A Saskatchewan Conservative MP is reviving a private member’s bill to allow betting on single-event sports.
Kevin Waugh, who represents Saskatoon-Grasswood, said the bill would amend the Criminal Code to legalize single-event wagering and stem the flow of illegal betting in the country.
Waugh said only $500 million is bet legally in the country through Sports Line and Pro-Select, which are run by provincial lottery corporations.
“Every year, black market bookmakers and offshore gambling sites generate over $14 billion in illegal revenues, none of which is regulated, taxed or invested back into Canadian communities,” Waugh said.
“Instead of lining the pockets of gangs and criminals, simple legislation can regulate sports wagering as a tool for governments to drive positive investment in their communities.”
This is the third time the bill has been introduced.
The first time was in 2012, when it was accepted by the House of Commons, but died on the order paper in 2015 due to the federal election.
It was then brought forward in the last Parliament but did not make it out of the House of Commons.
Waugh said his bill would also allow the sports wagering industry to be properly regulated, a move supported by the CFL.
“Under the stewardship of the Provincial Lottery Corporations and various provincial regulators, parlay sports betting in Canada has operated at the highest levels of integrity,” CFL commissioner Randy Ambrosie said in a statement.

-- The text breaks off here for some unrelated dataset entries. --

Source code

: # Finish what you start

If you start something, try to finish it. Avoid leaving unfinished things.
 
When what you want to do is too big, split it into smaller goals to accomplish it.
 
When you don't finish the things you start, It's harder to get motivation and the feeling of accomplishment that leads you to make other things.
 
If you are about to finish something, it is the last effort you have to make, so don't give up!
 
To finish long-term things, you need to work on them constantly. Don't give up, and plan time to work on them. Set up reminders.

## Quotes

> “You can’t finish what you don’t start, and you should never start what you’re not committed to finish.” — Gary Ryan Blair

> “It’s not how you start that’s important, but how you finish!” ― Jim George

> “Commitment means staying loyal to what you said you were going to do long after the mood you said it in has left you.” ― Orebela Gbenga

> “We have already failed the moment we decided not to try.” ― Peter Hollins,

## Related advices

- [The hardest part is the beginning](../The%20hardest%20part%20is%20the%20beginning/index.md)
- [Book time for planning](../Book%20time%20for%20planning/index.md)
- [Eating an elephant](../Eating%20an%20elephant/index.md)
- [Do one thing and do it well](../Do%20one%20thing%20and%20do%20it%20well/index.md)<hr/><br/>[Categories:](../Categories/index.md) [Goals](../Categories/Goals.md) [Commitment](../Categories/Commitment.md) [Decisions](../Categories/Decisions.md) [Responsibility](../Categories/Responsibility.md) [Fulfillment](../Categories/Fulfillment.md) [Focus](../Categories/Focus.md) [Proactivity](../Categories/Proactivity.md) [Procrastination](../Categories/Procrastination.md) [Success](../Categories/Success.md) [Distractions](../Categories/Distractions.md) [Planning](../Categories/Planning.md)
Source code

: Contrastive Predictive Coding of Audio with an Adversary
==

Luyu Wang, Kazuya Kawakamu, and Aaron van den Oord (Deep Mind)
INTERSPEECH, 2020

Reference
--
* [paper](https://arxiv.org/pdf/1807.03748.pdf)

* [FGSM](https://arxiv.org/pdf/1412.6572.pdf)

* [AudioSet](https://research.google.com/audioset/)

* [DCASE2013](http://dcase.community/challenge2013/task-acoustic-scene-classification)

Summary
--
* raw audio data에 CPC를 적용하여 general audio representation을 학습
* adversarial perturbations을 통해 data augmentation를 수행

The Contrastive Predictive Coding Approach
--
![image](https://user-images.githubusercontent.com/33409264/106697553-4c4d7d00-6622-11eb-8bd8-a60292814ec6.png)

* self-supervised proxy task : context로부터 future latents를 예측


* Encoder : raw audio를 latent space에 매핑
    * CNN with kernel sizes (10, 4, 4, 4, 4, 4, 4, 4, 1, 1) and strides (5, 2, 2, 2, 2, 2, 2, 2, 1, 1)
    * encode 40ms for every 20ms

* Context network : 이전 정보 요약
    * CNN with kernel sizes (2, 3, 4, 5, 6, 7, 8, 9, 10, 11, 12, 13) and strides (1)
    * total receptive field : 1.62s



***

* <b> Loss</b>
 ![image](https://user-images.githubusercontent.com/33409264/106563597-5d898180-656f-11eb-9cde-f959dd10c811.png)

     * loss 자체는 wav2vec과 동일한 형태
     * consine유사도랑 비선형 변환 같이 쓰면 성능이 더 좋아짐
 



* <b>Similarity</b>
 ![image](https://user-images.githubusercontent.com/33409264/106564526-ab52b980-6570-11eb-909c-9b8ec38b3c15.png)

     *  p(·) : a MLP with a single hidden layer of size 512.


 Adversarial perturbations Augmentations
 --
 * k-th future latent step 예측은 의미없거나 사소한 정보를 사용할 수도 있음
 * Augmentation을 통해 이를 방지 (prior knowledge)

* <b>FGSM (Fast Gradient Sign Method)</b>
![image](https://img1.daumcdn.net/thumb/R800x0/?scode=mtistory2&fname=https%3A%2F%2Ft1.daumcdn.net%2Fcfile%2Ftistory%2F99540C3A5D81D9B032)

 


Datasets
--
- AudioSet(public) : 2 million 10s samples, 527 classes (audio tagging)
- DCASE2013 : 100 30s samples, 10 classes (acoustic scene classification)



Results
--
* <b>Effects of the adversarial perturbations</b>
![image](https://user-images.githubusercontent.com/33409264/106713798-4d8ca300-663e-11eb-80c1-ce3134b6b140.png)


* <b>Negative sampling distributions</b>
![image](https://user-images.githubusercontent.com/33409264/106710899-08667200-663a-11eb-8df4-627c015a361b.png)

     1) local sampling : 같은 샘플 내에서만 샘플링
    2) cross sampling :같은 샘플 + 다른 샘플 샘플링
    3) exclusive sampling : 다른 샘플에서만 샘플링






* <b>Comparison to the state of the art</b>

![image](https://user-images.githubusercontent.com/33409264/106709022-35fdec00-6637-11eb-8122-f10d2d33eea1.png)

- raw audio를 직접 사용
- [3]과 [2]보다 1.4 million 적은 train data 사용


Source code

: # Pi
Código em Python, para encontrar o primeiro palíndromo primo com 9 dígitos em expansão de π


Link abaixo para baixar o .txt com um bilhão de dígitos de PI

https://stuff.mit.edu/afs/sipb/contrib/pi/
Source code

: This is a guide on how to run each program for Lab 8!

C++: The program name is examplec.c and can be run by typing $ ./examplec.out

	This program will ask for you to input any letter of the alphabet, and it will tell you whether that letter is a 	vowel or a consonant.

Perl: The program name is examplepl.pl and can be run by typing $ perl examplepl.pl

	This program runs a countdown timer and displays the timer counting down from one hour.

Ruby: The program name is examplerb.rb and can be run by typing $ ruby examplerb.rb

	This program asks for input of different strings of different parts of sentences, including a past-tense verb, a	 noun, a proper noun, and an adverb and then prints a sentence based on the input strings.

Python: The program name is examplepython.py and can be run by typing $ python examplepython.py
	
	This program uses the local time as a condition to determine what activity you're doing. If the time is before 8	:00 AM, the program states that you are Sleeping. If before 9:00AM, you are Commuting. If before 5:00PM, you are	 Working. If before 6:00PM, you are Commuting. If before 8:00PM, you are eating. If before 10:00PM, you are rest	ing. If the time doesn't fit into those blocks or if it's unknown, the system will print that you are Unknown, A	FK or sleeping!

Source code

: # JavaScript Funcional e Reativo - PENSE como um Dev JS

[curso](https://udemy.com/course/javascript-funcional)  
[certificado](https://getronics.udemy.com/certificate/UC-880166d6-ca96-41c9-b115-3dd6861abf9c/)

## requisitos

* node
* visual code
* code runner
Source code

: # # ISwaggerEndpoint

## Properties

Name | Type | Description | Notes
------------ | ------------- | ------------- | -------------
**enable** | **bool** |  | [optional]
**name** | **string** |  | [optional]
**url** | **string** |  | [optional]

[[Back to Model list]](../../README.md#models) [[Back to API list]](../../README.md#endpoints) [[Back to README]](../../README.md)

“Single event sports wagering, today, is out of their purview and therefore needs to be legalized to provide our fans the opportunity to engage under the same level of integrity as they do today with parlay wagering.”

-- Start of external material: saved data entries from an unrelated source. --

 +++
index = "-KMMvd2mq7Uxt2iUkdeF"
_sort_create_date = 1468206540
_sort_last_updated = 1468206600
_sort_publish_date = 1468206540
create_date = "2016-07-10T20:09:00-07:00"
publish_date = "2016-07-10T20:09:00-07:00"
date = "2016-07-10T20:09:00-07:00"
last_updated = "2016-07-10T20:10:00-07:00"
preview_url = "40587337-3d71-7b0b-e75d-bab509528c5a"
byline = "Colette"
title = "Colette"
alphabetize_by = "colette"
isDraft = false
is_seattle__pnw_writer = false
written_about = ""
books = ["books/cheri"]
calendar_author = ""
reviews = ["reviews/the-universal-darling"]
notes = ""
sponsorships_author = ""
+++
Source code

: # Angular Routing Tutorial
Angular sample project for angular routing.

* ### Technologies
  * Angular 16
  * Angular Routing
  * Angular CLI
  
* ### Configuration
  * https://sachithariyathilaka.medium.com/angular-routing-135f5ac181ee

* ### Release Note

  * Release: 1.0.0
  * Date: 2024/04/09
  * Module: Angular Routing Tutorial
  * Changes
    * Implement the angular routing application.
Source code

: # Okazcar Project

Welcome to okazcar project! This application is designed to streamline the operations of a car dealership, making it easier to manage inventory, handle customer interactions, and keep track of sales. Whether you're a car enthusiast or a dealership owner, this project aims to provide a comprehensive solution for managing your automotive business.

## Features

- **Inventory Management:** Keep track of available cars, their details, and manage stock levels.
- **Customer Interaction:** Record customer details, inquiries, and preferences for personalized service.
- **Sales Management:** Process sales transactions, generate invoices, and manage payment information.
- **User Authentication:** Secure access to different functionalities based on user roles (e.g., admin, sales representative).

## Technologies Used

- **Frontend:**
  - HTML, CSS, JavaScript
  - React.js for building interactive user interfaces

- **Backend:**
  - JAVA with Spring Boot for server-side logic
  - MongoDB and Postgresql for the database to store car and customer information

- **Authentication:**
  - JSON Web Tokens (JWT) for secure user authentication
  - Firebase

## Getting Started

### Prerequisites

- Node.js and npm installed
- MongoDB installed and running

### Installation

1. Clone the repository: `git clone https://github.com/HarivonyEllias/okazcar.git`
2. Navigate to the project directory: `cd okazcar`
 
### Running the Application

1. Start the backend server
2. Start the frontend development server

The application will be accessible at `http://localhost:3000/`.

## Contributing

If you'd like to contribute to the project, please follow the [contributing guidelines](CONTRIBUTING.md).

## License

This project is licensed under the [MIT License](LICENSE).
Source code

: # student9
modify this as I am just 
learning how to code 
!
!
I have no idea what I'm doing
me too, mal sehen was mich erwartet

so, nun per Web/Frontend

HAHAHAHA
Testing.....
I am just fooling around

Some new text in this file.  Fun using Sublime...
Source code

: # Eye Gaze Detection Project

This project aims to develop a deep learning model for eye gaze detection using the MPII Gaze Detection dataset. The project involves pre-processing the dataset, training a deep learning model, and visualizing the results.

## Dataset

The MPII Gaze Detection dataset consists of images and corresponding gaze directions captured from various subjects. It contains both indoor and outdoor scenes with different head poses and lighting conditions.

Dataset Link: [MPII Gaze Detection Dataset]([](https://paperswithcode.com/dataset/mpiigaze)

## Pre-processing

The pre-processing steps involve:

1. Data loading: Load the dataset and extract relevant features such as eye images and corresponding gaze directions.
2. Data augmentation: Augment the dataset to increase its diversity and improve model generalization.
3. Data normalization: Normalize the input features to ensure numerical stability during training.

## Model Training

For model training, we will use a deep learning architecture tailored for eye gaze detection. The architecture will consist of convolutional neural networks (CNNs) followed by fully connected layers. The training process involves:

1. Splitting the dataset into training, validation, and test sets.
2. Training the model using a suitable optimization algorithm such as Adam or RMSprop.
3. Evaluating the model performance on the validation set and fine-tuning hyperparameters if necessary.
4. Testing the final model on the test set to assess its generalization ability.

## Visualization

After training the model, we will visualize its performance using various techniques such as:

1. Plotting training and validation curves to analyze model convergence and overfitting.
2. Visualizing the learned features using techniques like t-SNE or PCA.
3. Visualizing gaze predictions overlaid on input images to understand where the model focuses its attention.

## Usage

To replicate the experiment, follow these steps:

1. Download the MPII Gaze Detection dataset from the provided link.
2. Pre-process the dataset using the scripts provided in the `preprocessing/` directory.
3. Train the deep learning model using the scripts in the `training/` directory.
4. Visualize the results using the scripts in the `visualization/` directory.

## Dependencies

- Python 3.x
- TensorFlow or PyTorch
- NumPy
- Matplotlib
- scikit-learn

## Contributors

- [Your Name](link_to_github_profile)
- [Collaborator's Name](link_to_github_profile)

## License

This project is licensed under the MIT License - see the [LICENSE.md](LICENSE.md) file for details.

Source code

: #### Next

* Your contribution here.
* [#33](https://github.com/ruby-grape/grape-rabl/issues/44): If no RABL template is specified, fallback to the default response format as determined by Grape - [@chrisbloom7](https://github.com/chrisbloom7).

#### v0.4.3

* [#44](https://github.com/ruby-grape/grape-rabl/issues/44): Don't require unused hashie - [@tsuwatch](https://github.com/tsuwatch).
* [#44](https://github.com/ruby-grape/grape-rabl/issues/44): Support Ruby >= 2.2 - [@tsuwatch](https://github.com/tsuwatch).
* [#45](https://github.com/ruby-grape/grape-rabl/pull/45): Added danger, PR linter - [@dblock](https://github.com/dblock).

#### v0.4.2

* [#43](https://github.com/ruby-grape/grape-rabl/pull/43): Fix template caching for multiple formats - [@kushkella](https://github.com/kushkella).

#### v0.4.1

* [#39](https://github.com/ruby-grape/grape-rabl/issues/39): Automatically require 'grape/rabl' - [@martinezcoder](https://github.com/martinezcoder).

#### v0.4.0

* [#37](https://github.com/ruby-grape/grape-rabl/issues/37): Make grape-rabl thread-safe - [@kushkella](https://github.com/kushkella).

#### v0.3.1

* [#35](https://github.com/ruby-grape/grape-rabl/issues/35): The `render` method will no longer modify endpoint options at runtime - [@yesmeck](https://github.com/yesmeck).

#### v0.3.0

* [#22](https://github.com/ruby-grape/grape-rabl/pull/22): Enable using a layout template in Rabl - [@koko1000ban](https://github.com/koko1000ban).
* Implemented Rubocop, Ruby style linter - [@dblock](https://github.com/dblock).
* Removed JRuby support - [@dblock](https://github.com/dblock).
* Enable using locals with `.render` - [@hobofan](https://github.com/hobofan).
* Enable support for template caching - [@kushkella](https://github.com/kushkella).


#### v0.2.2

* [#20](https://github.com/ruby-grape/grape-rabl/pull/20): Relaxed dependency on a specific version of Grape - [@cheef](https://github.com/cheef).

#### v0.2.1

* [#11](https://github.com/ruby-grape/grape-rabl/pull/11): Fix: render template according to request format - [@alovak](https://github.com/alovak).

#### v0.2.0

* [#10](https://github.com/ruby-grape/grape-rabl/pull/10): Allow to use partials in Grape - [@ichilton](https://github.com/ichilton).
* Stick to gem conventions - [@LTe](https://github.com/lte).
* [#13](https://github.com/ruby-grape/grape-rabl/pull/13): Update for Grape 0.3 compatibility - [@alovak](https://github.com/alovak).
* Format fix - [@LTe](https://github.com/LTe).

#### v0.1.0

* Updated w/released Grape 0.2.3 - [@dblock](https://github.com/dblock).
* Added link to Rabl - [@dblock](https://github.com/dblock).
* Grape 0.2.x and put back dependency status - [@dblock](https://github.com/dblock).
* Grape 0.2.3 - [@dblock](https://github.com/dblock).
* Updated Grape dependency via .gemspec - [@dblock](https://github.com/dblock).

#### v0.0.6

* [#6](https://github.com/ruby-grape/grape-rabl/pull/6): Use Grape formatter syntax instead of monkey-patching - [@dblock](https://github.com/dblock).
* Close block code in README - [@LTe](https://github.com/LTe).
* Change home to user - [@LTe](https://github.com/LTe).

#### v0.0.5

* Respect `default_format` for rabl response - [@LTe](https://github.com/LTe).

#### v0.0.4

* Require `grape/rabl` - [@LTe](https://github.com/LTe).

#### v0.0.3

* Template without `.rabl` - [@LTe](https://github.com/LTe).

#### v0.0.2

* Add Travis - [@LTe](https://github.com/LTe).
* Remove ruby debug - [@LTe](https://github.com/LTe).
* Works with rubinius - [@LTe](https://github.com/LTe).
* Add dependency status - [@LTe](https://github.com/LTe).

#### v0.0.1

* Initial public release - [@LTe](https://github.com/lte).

The Canadian Gaming Association is also backing the bill.
The association’s CEO, Paul Burns, said failing to act could threaten jobs for communities near the U.S. border.

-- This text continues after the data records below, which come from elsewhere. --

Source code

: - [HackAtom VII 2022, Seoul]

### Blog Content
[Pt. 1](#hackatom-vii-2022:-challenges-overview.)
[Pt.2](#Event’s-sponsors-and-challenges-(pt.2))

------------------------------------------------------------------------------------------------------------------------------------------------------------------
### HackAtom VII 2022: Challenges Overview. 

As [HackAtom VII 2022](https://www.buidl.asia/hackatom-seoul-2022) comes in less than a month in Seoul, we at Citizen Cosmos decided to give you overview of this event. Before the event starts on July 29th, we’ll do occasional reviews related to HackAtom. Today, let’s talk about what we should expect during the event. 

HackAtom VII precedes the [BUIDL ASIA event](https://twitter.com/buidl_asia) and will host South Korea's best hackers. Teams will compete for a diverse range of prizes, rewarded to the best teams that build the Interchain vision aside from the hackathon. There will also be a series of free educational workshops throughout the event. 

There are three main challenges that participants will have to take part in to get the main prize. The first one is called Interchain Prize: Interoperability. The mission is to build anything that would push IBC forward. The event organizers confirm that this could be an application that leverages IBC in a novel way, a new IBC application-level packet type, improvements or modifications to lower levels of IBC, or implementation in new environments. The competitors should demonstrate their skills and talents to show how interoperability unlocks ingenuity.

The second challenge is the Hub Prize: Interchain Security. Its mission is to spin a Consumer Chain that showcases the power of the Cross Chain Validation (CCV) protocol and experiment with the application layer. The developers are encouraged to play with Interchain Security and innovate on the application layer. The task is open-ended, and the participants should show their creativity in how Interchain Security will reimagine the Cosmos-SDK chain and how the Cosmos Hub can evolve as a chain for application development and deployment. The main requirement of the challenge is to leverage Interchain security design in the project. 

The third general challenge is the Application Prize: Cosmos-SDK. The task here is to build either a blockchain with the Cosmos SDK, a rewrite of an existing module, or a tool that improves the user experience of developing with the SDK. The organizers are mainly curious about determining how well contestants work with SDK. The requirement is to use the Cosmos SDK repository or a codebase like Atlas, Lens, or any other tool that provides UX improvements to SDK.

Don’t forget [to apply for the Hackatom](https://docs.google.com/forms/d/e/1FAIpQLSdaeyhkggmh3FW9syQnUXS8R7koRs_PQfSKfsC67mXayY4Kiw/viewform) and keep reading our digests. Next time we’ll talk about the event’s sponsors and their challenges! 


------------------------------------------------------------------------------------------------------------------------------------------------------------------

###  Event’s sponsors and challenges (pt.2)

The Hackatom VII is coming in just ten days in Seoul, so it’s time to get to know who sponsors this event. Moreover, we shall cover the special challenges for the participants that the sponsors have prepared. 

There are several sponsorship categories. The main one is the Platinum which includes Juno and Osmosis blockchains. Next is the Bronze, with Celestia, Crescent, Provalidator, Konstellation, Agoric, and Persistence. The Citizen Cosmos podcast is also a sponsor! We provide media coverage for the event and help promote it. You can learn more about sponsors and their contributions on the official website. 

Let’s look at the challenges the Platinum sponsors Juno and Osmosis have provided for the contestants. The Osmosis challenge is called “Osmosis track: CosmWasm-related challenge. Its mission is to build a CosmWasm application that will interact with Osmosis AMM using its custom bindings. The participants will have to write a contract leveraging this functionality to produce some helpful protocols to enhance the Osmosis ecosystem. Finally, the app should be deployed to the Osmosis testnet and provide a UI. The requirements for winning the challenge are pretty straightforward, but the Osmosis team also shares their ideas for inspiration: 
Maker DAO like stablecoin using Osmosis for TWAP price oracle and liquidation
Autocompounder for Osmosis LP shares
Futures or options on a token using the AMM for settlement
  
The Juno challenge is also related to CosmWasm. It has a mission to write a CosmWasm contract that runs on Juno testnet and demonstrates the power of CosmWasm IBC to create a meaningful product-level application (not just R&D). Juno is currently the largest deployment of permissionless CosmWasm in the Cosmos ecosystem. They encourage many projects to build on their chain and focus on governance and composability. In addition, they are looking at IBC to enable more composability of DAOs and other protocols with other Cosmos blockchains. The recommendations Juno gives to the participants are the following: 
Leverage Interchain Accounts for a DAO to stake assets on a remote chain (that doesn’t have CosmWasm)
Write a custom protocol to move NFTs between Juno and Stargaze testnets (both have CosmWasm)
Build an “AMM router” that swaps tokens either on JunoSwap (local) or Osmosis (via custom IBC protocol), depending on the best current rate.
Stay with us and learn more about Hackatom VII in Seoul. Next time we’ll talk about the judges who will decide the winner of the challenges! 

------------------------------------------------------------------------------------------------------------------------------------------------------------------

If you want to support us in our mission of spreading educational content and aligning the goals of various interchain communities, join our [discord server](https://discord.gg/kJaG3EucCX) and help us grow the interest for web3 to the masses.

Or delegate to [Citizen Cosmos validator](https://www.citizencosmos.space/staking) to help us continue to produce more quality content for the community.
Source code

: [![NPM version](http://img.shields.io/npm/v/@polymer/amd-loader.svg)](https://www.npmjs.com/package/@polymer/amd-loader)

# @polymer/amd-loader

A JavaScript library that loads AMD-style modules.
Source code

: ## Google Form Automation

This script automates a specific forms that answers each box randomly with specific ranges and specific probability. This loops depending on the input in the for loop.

“The Canadian gaming industry has world-renowned programs for responsible gaming and some of the best regulatory oversight in existence,” Burns said in a release.
“We can’t afford to ignore the issue and continue with laws that are outdated, non-competitive and afford no consumer protection.”
Waugh said he has multi-party support for the bill, which is number seven on the private member list.
“I know I have support from both sides of the House. I’ve started my advocacy work and (with) the Liberals, many of them around that casino area of Windsor and Niagara Falls,” Waugh said.
“They know this is big for jobs in that area and they would want this bill.”
Waugh said the bill will be up for debate towards the end of March.